Would you reproduce, word for word, only the lines running from the top of the data through the line containing "Con 1\,200 episodios, la", and none of the pictures?

Saved data entries
* * *
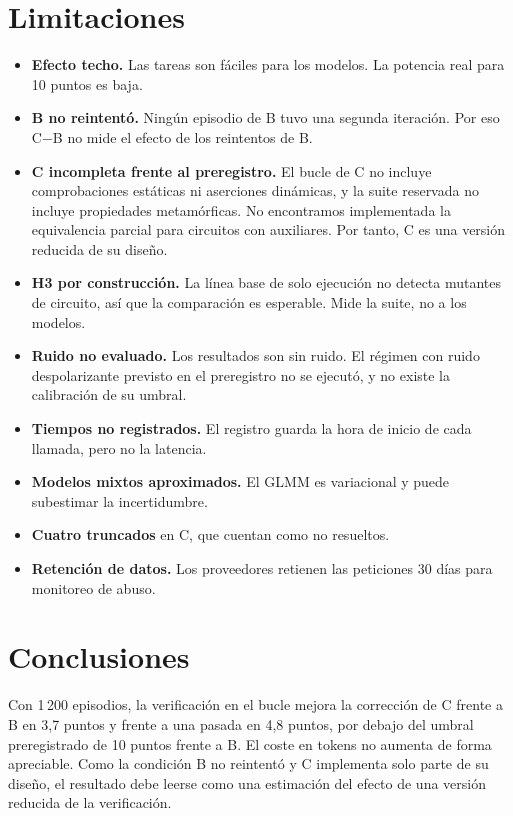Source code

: \documentclass[conference]{IEEEtran}
\begin{document}
\section{Limitaciones}
\begin{itemize}
\item \textbf{Efecto techo.} Las tareas son fáciles para los modelos. La potencia real para 10 puntos es baja.
\item \textbf{B no reintentó.} Ningún episodio de B tuvo una segunda iteración. Por eso C$-$B no mide el efecto de los reintentos de B.
\item \textbf{C incompleta frente al preregistro.} El bucle de C no incluye comprobaciones estáticas ni aserciones dinámicas, y la suite reservada no incluye propiedades metamórficas. No encontramos implementada la equivalencia parcial para circuitos con auxiliares. Por tanto, C es una versión reducida de su diseño.
\item \textbf{H3 por construcción.} La línea base de solo ejecución no detecta mutantes de circuito, así que la comparación es esperable. Mide la suite, no a los modelos.
\item \textbf{Ruido no evaluado.} Los resultados son sin ruido. El régimen con ruido despolarizante previsto en el preregistro no se ejecutó, y no existe la calibración de su umbral.
\item \textbf{Tiempos no registrados.} El registro guarda la hora de inicio de cada llamada, pero no la latencia.
\item \textbf{Modelos mixtos aproximados.} El GLMM es variacional y puede subestimar la incertidumbre.
\item \textbf{Cuatro truncados} en C, que cuentan como no resueltos.
\item \textbf{Retención de datos.} Los proveedores retienen las peticiones 30 días para monitoreo de abuso.
\end{itemize}

\section{Conclusiones}
Con 1\,200 episodios, la verificación en el bucle mejora la corrección de C frente a B en 3,7 puntos y frente a una pasada en 4,8 puntos,
por debajo del umbral preregistrado de 10 puntos frente a B. El coste en tokens no aumenta de forma apreciable. Como la condición B no reintentó
y C implementa solo parte de su diseño, el resultado debe leerse como una estimación del efecto de una versión reducida de la verificación.



\end{document}
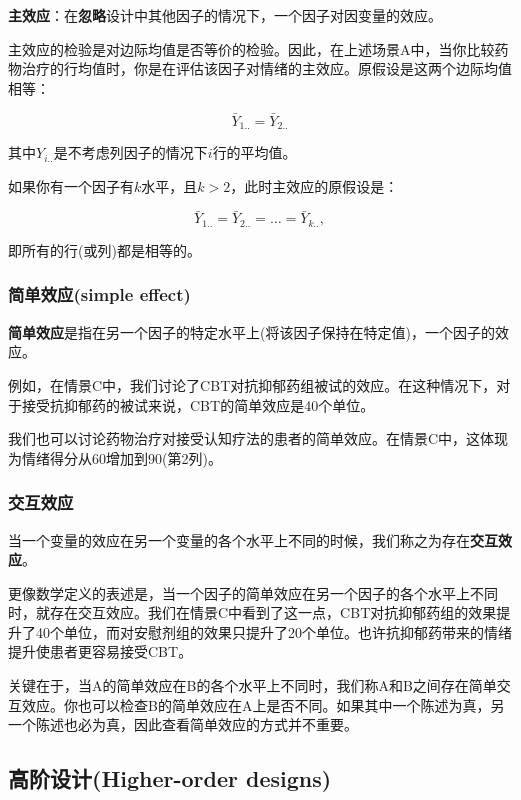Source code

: \documentclass[
]{book}
\begin{document}
\textbf{主效应}：在\textbf{忽略}设计中其他因子的情况下，一个因子对因变量的效应。

主效应的检验是对边际均值是否等价的检验。因此，在上述场景A中，当你比较药物治疗的行均值时，你是在评估该因子对情绪的主效应。原假设是这两个边际均值相等：

\[\bar{Y}_{1..} = \bar{Y}_{2..}\]

其中\(Y_{i..}\)是不考虑列因子的情况下\(i\)行的平均值。

如果你有一个因子有\(k\)水平，且\(k > 2\)，此时主效应的原假设是：

\[\bar{Y}_{1..} = \bar{Y}_{2..} = \ldots = \bar{Y}_{k..},\]

即所有的行(或列)都是相等的。

\hypertarget{ux7b80ux5355ux6548ux5e94simple-effect}{%
\subsubsection{简单效应(simple effect)}\label{ux7b80ux5355ux6548ux5e94simple-effect}}

\textbf{简单效应}是指在另一个因子的特定水平上(将该因子保持在特定值)，一个因子的效应。

例如，在情景C中，我们讨论了CBT对抗抑郁药组被试的效应。在这种情况下，对于接受抗抑郁药的被试来说，CBT的简单效应是40个单位。

我们也可以讨论药物治疗对接受认知疗法的患者的简单效应。在情景C中，这体现为情绪得分从60增加到90(第2列)。

\hypertarget{ux4ea4ux4e92ux6548ux5e94-1}{%
\subsubsection{交互效应}\label{ux4ea4ux4e92ux6548ux5e94-1}}

当一个变量的效应在另一个变量的各个水平上不同的时候，我们称之为存在\textbf{交互效应}。

更像数学定义的表述是，当一个因子的简单效应在另一个因子的各个水平上不同时，就存在交互效应。我们在情景C中看到了这一点，CBT对抗抑郁药组的效果提升了40个单位，而对安慰剂组的效果只提升了20个单位。也许抗抑郁药带来的情绪提升使患者更容易接受CBT。

关键在于，当A的简单效应在B的各个水平上不同时，我们称A和B之间存在简单交互效应。你也可以检查B的简单效应在A上是否不同。如果其中一个陈述为真，另一个陈述也必为真，因此查看简单效应的方式并不重要。

\hypertarget{ux9ad8ux9636ux8bbeux8ba1higher-order-designs}{%
\subsection{高阶设计(Higher-order designs)}\label{ux9ad8ux9636ux8bbeux8ba1higher-order-designs}}
\end{document}
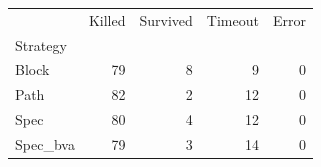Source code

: \begin{tabular}{lrrrr}
\toprule
 & Killed & Survived & Timeout & Error \\
Strategy &  &  &  &  \\
\midrule
Block & 79 & 8 & 9 & 0 \\
Path & 82 & 2 & 12 & 0 \\
Spec & 80 & 4 & 12 & 0 \\
Spec_bva & 79 & 3 & 14 & 0 \\
\bottomrule
\end{tabular}
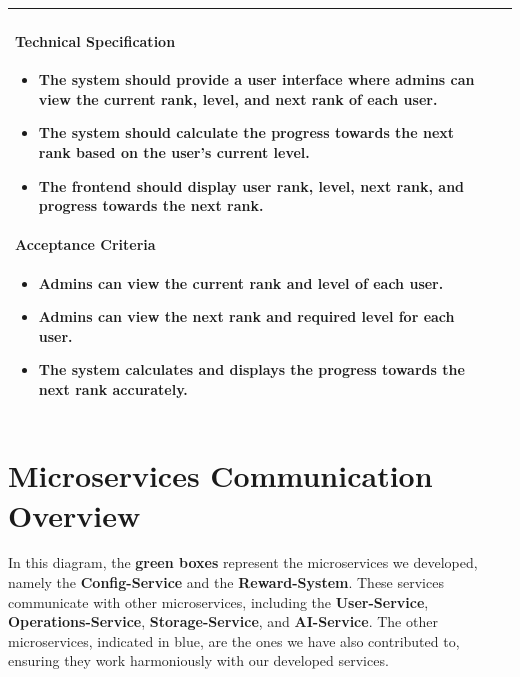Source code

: \begin{longtable}{ | m{} | m{} | }
    \paragraph*{Technical Specification} \mbox{} \newline
    \begin{itemize}
        \item The system should provide a user interface where admins can view the current rank, level, and next rank of each user.
        \item The system should calculate the progress towards the next rank based on the user's current level.
        \item The frontend should display user rank, level, next rank, and progress towards the next rank.
    \end{itemize}
    
    \paragraph*{Acceptance Criteria} \mbox{} \newline
    \begin{itemize}
        \item Admins can view the current rank and level of each user.
        \item Admins can view the next rank and required level for each user.
        \item The system calculates and displays the progress towards the next rank accurately.
    \end{itemize}                                                                                                                                                      \\
    \hline
\end{longtable}

\section{Microservices Communication Overview}
In this diagram, the \textbf{\textcolor[rgb]{0.0,0.5,0.0}{green boxes}} represent the microservices we developed, namely the \textbf{Config-Service} and the \textbf{Reward-System}. These services communicate with other microservices, including the \textbf{\textcolor[rgb]{0.0,0.0,0.5}{User-Service}}, \textbf{\textcolor[rgb]{0.0,0.0,0.5}{Operations-Service}}, \textbf{\textcolor[rgb]{0.0,0.0,0.5}{Storage-Service}}, and \textbf{\textcolor[rgb]{0.0,0.0,0.5}{AI-Service}}. The other microservices, indicated in blue, are the ones we have also contributed to, ensuring they work harmoniously with our developed services.


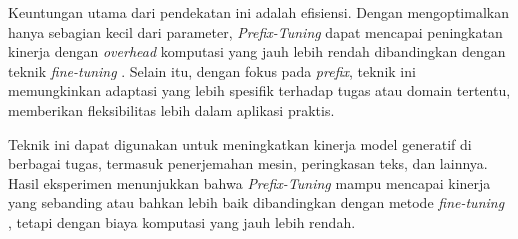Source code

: Keuntungan utama dari pendekatan ini adalah efisiensi. Dengan mengoptimalkan hanya sebagian kecil dari parameter, \textit{Prefix-Tuning} dapat mencapai peningkatan kinerja dengan \textit{overhead} komputasi yang jauh lebih rendah dibandingkan dengan teknik \textit{fine-tuning} . Selain itu, dengan fokus pada \textit{prefix}, teknik ini memungkinkan adaptasi yang lebih spesifik terhadap tugas atau domain tertentu, memberikan fleksibilitas lebih dalam aplikasi praktis.

Teknik ini dapat digunakan untuk meningkatkan kinerja model generatif di berbagai tugas, termasuk penerjemahan mesin, peringkasan teks, dan lainnya. Hasil eksperimen menunjukkan bahwa \textit{Prefix-Tuning} mampu mencapai kinerja yang sebanding atau bahkan lebih baik dibandingkan dengan metode \textit{fine-tuning} , tetapi dengan biaya komputasi yang jauh lebih rendah.

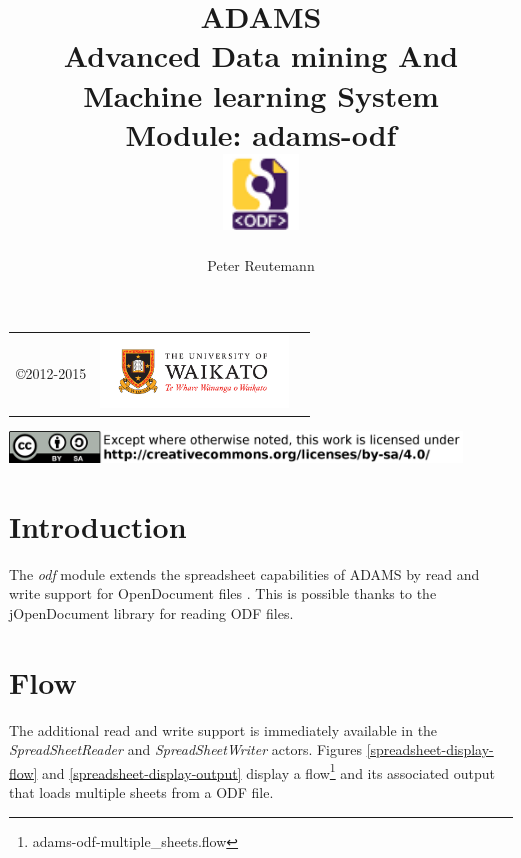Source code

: \documentclass[a4paper]{book}
\title{
  \textbf{ADAMS} \\
  {\Large \textbf{A}dvanced \textbf{D}ata mining \textbf{A}nd \textbf{M}achine
  learning \textbf{S}ystem} \\
  {\Large Module: adams-odf} \\
  \vspace{1cm}
  \includegraphics[width=2cm]{images/odf-module.png} \\
}
\author{
  Peter Reutemann
}
\begin{document}
\begin{titlepage}
\maketitle

\thispagestyle{empty}
\center
\begin{table}[b]
	\begin{tabular}{c l l}
		\parbox[c][2cm]{2cm}{\copyright 2012-2015} &
		\parbox[c][2cm]{5cm}{\includegraphics[width=5cm]{images/coat_of_arms.pdf}} \\
	\end{tabular}
	\includegraphics[width=12cm]{images/cc.png} \\
\end{table}

\end{titlepage}

\tableofcontents
\listoffigures

\chapter{Introduction}
The \textit{odf} module extends the spreadsheet capabilities of ADAMS by read
and write support for OpenDocument files \cite{odf}. This is possible thanks 
to the jOpenDocument library \cite{jopendocument} for reading ODF files.

\chapter{Flow}
The additional read and write support is immediately available in the 
\textit{SpreadSheetReader} and \textit{SpreadSheetWriter} actors.
Figures \ref{spreadsheet-display-flow} and \ref{spreadsheet-display-output}
display a flow\footnote{adams-odf-multiple\_sheets.flow} and its associated
output that loads multiple sheets from a ODF file.
\end{document}
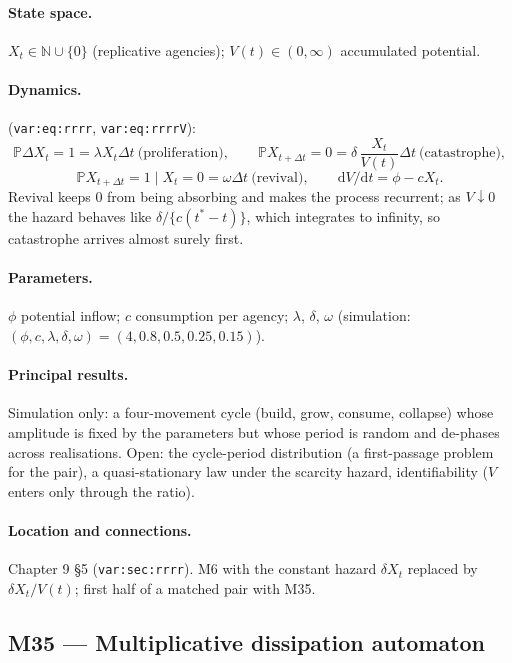 \documentclass[11pt,a4paper]{article}
\newcommand{\PR}{\mathbb{P}}
\newcommand{\dd}{\mathrm{d}}
\begin{document}
\paragraph{State space.} $X_t\in\mathbb N\cup\{0\}$ (replicative
agencies); $V(t)\in(0,\infty)$ accumulated potential.

\paragraph{Dynamics.} (\texttt{var:eq:rrrr}, \texttt{var:eq:rrrrV}):
\[
\PR{\Delta X_t=1}=\lambda X_t\Delta t \ \text{(proliferation)},\qquad
\PR{X_{t+\Delta t}=0}=\delta\,\frac{X_t}{V(t)}\Delta t \ \text{(catastrophe)},
\]
\[
\PR{X_{t+\Delta t}=1\mid X_t=0}=\omega\Delta t \ \text{(revival)},\qquad
\dd V/\dd t=\phi-cX_t .
\]
Revival keeps $0$ from being absorbing and makes the process recurrent; as
$V\downarrow0$ the hazard behaves like $\delta/\{c(t^*-t)\}$, which
integrates to infinity, so catastrophe arrives almost surely first.

\paragraph{Parameters.} $\phi$ potential inflow; $c$ consumption per
agency; $\lambda$, $\delta$, $\omega$ (simulation:
$(\phi,c,\lambda,\delta,\omega)=(4,0.8,0.5,0.25,0.15)$).

\paragraph{Principal results.} Simulation only: a four-movement cycle
(build, grow, consume, collapse) whose amplitude is fixed by the parameters
but whose period is random and de-phases across realisations. Open: the
cycle-period distribution (a first-passage problem for the pair), a
quasi-stationary law under the scarcity hazard, identifiability ($V$ enters
only through the ratio).

\paragraph{Location and connections.} Chapter 9 \S5
(\texttt{var:sec:rrrr}). M6 with the constant hazard $\delta X_t$ replaced
by $\delta X_t/V(t)$; first half of a matched pair with M35.

\subsection{M35 --- Multiplicative dissipation automaton}
\end{document}

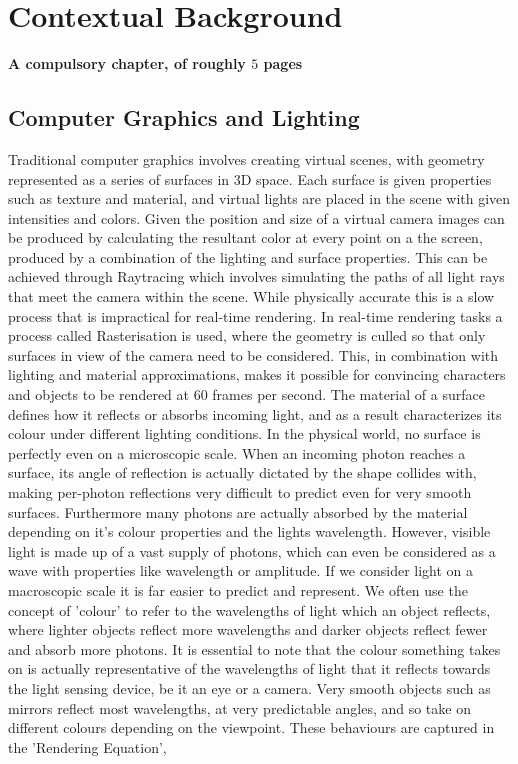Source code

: \documentclass[ %
                    author={Gavin Parker},
                supervisor={Dr. Neill Campbell},
                    degree={MEng},
                     title={Deep Siamese Networks for Illumination Estimation from Stereo Images},
                  subtitle={},
                      type={research},
                      year={2018} ]{dissertation}
\begin{document}
\mainmatter


\chapter{Contextual Background}
\label{chap:context}

{\bf A compulsory chapter,     of roughly $5$ pages}
\vspace{1cm} 
\section{Computer Graphics and Lighting}

\noindent
Traditional computer graphics involves creating virtual scenes, with geometry represented as a series of surfaces in 3D space. Each surface is given properties such as texture and material, and virtual lights are placed in the scene with given intensities and colors. Given the position and size of a virtual camera images can be produced by calculating the resultant color at every point on a the screen, produced by a combination of the lighting and surface properties. This can be achieved through Raytracing which involves simulating the paths of all light rays that meet the camera within the scene. While physically accurate this is a slow process that is impractical for real-time rendering. In real-time rendering tasks a process called Rasterisation is used, where the geometry is culled so that only surfaces in view of the camera need to be considered. This, in combination with lighting and material approximations, makes it possible for convincing characters and objects to be rendered at 60 frames per second.
\newline
{}
The material of a surface defines how it reflects or absorbs incoming light, and as a result characterizes its colour under different lighting conditions. In the physical world, no surface is perfectly even on a microscopic scale. When an incoming photon reaches a surface, its angle of reflection is actually dictated by the shape collides with, making per-photon reflections very difficult to predict even for very smooth surfaces. Furthermore many photons are actually absorbed by the material depending on it's colour properties and the lights wavelength. However, visible light is made up of a vast supply of photons, which can even be considered as a wave with properties like wavelength or amplitude. If we consider light on a macroscopic scale it is far easier to predict and represent. We often use the concept of 'colour' to refer to the wavelengths of light which an object reflects, where lighter objects reflect more wavelengths and darker objects reflect fewer and absorb more photons. It is essential to note that the colour something takes on is actually representative of the wavelengths of light that it reflects towards the light sensing device, be it an eye or a camera. Very smooth objects such as mirrors reflect most wavelengths, at very predictable angles, and so take on different colours depending on the viewpoint. These behaviours are captured in the 'Rendering Equation', 
\end{document}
* * *
== SOLUTION TO THIS EXERCISE ==
Source code

: \documentclass[conference]{IEEEtran}
\begin{document}
\section{Limitaciones}
\begin{itemize}
\item \textbf{Efecto techo.} Las tareas son fáciles para los modelos. La potencia real para 10 puntos es baja.
\item \textbf{B no reintentó.} Ningún episodio de B tuvo una segunda iteración. Por eso C$-$B no mide el efecto de los reintentos de B.
\item \textbf{C incompleta frente al preregistro.} El bucle de C no incluye comprobaciones estáticas ni aserciones dinámicas, y la suite reservada no incluye propiedades metamórficas. No encontramos implementada la equivalencia parcial para circuitos con auxiliares. Por tanto, C es una versión reducida de su diseño.
\item \textbf{H3 por construcción.} La línea base de solo ejecución no detecta mutantes de circuito, así que la comparación es esperable. Mide la suite, no a los modelos.
\item \textbf{Ruido no evaluado.} Los resultados son sin ruido. El régimen con ruido despolarizante previsto en el preregistro no se ejecutó, y no existe la calibración de su umbral.
\item \textbf{Tiempos no registrados.} El registro guarda la hora de inicio de cada llamada, pero no la latencia.
\item \textbf{Modelos mixtos aproximados.} El GLMM es variacional y puede subestimar la incertidumbre.
\item \textbf{Cuatro truncados} en C, que cuentan como no resueltos.
\item \textbf{Retención de datos.} Los proveedores retienen las peticiones 30 días para monitoreo de abuso.
\end{itemize}

\section{Conclusiones}
Con 1\,200 episodios, la verificación en el bucle mejora la corrección de C frente a B en 3,7 puntos y frente a una pasada en 4,8 puntos,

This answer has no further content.